Мнение, что НШП противопоставлен российской и китайской экономической политике, таким образом, имеет под собой основание. Но к нему необходимо сделать уточнение. Расширение торгово-экономических и транспортных связей среднеазиатских республик с лежащими к югу соседними странами не угрожает российским интересам само по себе. Напротив, при нормальном развитии экономических взаимоотношений такое расширение, хотя и усилит конкуренцию, должно благоприятно отразиться на Центральной Азии и Афганистане, способствуя их стабильности и процветанию. Россия более других заинтересована в подобном развитии событий как держава, расположенная в непосредственной близости от региона, а не разделенная с ним океанами. В разные годы она даже заявляла о готовности участвовать во многих инициативах, лежащих в плоскости НШП, например, CASA-1000 и газопроводе TAPI. Правда, российским компаниям требовались гарантии, в т.ч. в виде части собственности на возводимые объекты, что устроило не всех заграничных контрагентов.

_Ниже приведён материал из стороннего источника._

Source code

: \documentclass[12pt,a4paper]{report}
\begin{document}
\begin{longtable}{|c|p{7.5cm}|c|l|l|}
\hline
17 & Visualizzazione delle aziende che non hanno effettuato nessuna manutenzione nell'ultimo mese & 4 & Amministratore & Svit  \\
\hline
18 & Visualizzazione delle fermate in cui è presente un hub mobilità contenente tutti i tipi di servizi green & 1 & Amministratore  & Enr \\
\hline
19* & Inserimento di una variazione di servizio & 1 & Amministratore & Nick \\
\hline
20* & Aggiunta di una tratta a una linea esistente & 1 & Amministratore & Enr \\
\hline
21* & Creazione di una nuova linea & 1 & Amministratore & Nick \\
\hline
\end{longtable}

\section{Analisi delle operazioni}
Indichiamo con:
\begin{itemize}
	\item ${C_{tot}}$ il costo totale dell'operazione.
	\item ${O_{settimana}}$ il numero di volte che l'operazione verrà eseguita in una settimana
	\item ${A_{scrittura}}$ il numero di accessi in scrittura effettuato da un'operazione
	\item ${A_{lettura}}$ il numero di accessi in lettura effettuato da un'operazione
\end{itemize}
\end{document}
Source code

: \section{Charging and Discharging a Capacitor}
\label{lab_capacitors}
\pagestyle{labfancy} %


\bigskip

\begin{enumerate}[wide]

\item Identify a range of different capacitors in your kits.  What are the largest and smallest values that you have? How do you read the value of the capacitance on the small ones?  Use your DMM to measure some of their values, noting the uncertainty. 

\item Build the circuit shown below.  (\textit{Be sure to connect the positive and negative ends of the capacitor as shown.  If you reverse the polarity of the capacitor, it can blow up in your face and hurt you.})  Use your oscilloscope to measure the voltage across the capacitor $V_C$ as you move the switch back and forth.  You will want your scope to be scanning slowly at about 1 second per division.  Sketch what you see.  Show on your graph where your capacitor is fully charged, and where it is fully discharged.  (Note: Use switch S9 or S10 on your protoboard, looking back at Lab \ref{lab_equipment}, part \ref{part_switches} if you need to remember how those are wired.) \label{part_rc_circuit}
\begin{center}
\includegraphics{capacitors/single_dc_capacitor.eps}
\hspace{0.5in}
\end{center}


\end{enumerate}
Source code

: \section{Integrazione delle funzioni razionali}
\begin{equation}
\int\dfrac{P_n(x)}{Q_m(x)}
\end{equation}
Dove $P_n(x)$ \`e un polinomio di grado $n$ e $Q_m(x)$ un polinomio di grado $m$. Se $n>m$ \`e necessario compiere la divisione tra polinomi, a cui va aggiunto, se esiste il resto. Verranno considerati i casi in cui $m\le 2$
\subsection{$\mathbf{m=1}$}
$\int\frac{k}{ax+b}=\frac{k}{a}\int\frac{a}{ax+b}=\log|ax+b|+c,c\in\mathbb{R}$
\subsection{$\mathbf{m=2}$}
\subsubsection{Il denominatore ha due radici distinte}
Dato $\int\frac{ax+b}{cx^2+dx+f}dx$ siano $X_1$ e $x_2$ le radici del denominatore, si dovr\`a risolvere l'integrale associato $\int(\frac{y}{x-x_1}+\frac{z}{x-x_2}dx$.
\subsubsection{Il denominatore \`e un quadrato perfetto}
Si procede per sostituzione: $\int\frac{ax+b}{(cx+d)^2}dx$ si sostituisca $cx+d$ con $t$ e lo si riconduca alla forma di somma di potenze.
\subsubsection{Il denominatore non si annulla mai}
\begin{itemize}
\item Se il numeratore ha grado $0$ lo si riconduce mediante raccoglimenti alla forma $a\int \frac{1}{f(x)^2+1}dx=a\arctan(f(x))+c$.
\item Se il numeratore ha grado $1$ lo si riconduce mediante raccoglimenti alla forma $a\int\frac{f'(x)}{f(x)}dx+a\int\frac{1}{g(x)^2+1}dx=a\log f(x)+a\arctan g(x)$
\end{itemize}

Риски же для Москвы порождает совсем другое обстоятельство, а именно возможное требование о разрыве устоявшихся кооперационных связей центральноазиатских партнеров с российским государством. В будущем нельзя исключать появление подобного призыва в ЦА как условия для присоединения к предлагаемому США южному интеграционному коридору. По крайней мере, в 2013-2014 гг. другая бывшая советская республика – Украина – была жестко поставлена перед ложным выбором «ЕАЭС или ассоциация с Евросоюзом». Впоследствии Киев отказался от сотрудничества с РФ по широкому кругу вопросов, начиная от ВТС и заканчивая авиасообщением, и переживает тяжелейший коллапс госуправления, падение экономики, разрушение социальной сферы. Разница, однако, состоит в том, что ЕС – разветвленное экономическое объединение и самостоятельный интеграционный полюс, на практике конкурирующий с Евразийским экономическим союзом, тогда как «Новый Шелковый путь» – скорее вектор американской внешней политики, к тому же не самый успешный.

Пока среди начинаний НШП претворены в жизнь в большинстве локальные, не требующие сверхзатрат проекты (мосты, участки дорог), а также инфраструктура, задействованная в снабжении войск НАТО в Афганистане (железнодорожная ветка Хайратон – Мазари-Шариф). По-настоящему крупные стратегические коммуникации, наподобие TAPI и ЛЭП CASA-1000, остаются на бумаге. Многолетние усилия дипломатов из США упираются в объективные трудности, продиктованные спецификой региона.

Сметы транспортных объектов в сложных условиях местного климата и рельефа вырастают до сумм, покрывать которые внешние доноры зачастую не готовы.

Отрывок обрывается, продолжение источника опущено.